Task statement
In the records below, find the line with "- P(H): Prior" and the line with "The Bayesian update". Print both exactly, along with every line between them, and no other line.

[Saved entries]

####################

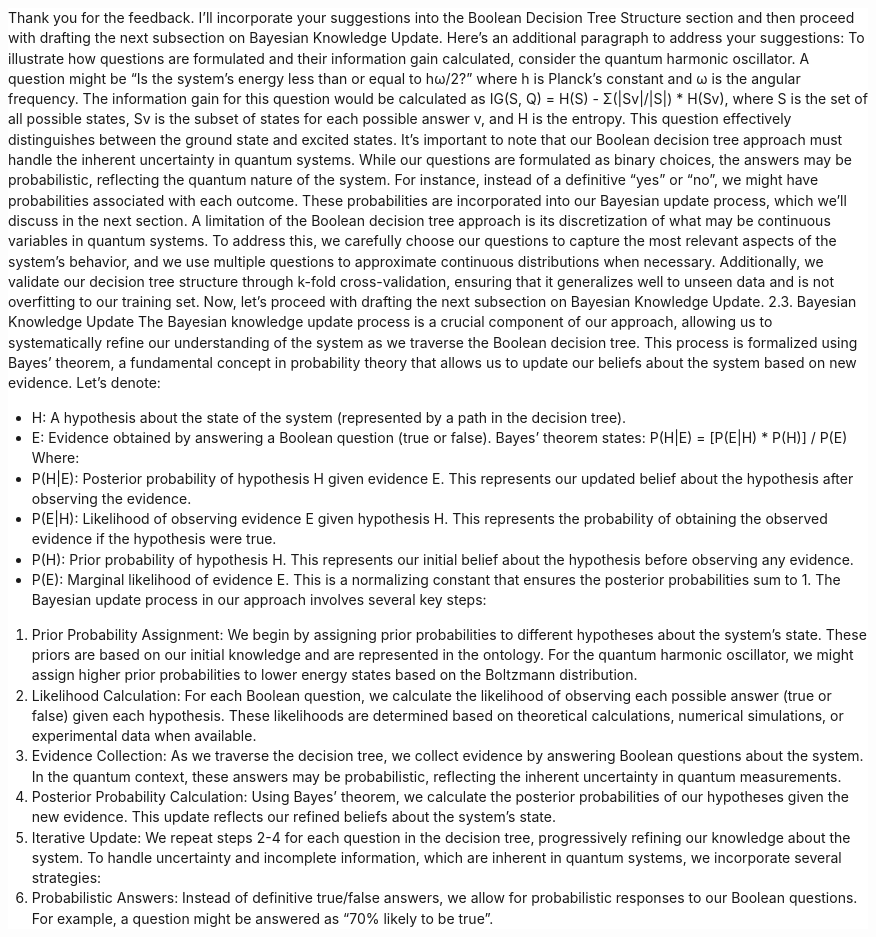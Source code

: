 Thank you for the feedback. I’ll incorporate your suggestions into the Boolean Decision Tree Structure section and then proceed with drafting the next subsection on Bayesian Knowledge Update.
Here’s an additional paragraph to address your suggestions:
To illustrate how questions are formulated and their information gain calculated, consider the quantum harmonic oscillator. A question might be “Is the system’s energy less than or equal to hω/2?” where h is Planck’s constant and ω is the angular frequency. The information gain for this question would be calculated as IG(S, Q) = H(S) - Σ(|Sv|/|S|) * H(Sv), where S is the set of all possible states, Sv is the subset of states for each possible answer v, and H is the entropy. This question effectively distinguishes between the ground state and excited states.
It’s important to note that our Boolean decision tree approach must handle the inherent uncertainty in quantum systems. While our questions are formulated as binary choices, the answers may be probabilistic, reflecting the quantum nature of the system. For instance, instead of a definitive “yes” or “no”, we might have probabilities associated with each outcome. These probabilities are incorporated into our Bayesian update process, which we’ll discuss in the next section.
A limitation of the Boolean decision tree approach is its discretization of what may be continuous variables in quantum systems. To address this, we carefully choose our questions to capture the most relevant aspects of the system’s behavior, and we use multiple questions to approximate continuous distributions when necessary. Additionally, we validate our decision tree structure through k-fold cross-validation, ensuring that it generalizes well to unseen data and is not overfitting to our training set.
Now, let’s proceed with drafting the next subsection on Bayesian Knowledge Update.
2.3. Bayesian Knowledge Update
The Bayesian knowledge update process is a crucial component of our approach, allowing us to systematically refine our understanding of the system as we traverse the Boolean decision tree. This process is formalized using Bayes’ theorem, a fundamental concept in probability theory that allows us to update our beliefs about the system based on new evidence.
Let’s denote:

- H: A hypothesis about the state of the system (represented by a path in the decision tree).
- E: Evidence obtained by answering a Boolean question (true or false).
    Bayes’ theorem states:
    P(H|E) = [P(E|H) * P(H)] / P(E)
    Where:
- P(H|E): Posterior probability of hypothesis H given evidence E. This represents our updated belief about the hypothesis after observing the evidence.
- P(E|H): Likelihood of observing evidence E given hypothesis H. This represents the probability of obtaining the observed evidence if the hypothesis were true.
- P(H): Prior probability of hypothesis H. This represents our initial belief about the hypothesis before observing any evidence.
- P(E): Marginal likelihood of evidence E. This is a normalizing constant that ensures the posterior probabilities sum to 1.
    The Bayesian update process in our approach involves several key steps:

1. Prior Probability Assignment: We begin by assigning prior probabilities to different hypotheses about the system’s state. These priors are based on our initial knowledge and are represented in the ontology. For the quantum harmonic oscillator, we might assign higher prior probabilities to lower energy states based on the Boltzmann distribution.
2. Likelihood Calculation: For each Boolean question, we calculate the likelihood of observing each possible answer (true or false) given each hypothesis. These likelihoods are determined based on theoretical calculations, numerical simulations, or experimental data when available.
3. Evidence Collection: As we traverse the decision tree, we collect evidence by answering Boolean questions about the system. In the quantum context, these answers may be probabilistic, reflecting the inherent uncertainty in quantum measurements.
4. Posterior Probability Calculation: Using Bayes’ theorem, we calculate the posterior probabilities of our hypotheses given the new evidence. This update reflects our refined beliefs about the system’s state.
5. Iterative Update: We repeat steps 2-4 for each question in the decision tree, progressively refining our knowledge about the system.
    To handle uncertainty and incomplete information, which are inherent in quantum systems, we incorporate several strategies:
6. Probabilistic Answers: Instead of definitive true/false answers, we allow for probabilistic responses to our Boolean questions. For example, a question might be answered as “70% likely to be true”.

####################

Your solution
- P(H): Prior probability of hypothesis H. This represents our initial belief about the hypothesis before observing any evidence.
- P(E): Marginal likelihood of evidence E. This is a normalizing constant that ensures the posterior probabilities sum to 1.
    The Bayesian update process in our approach involves several key steps:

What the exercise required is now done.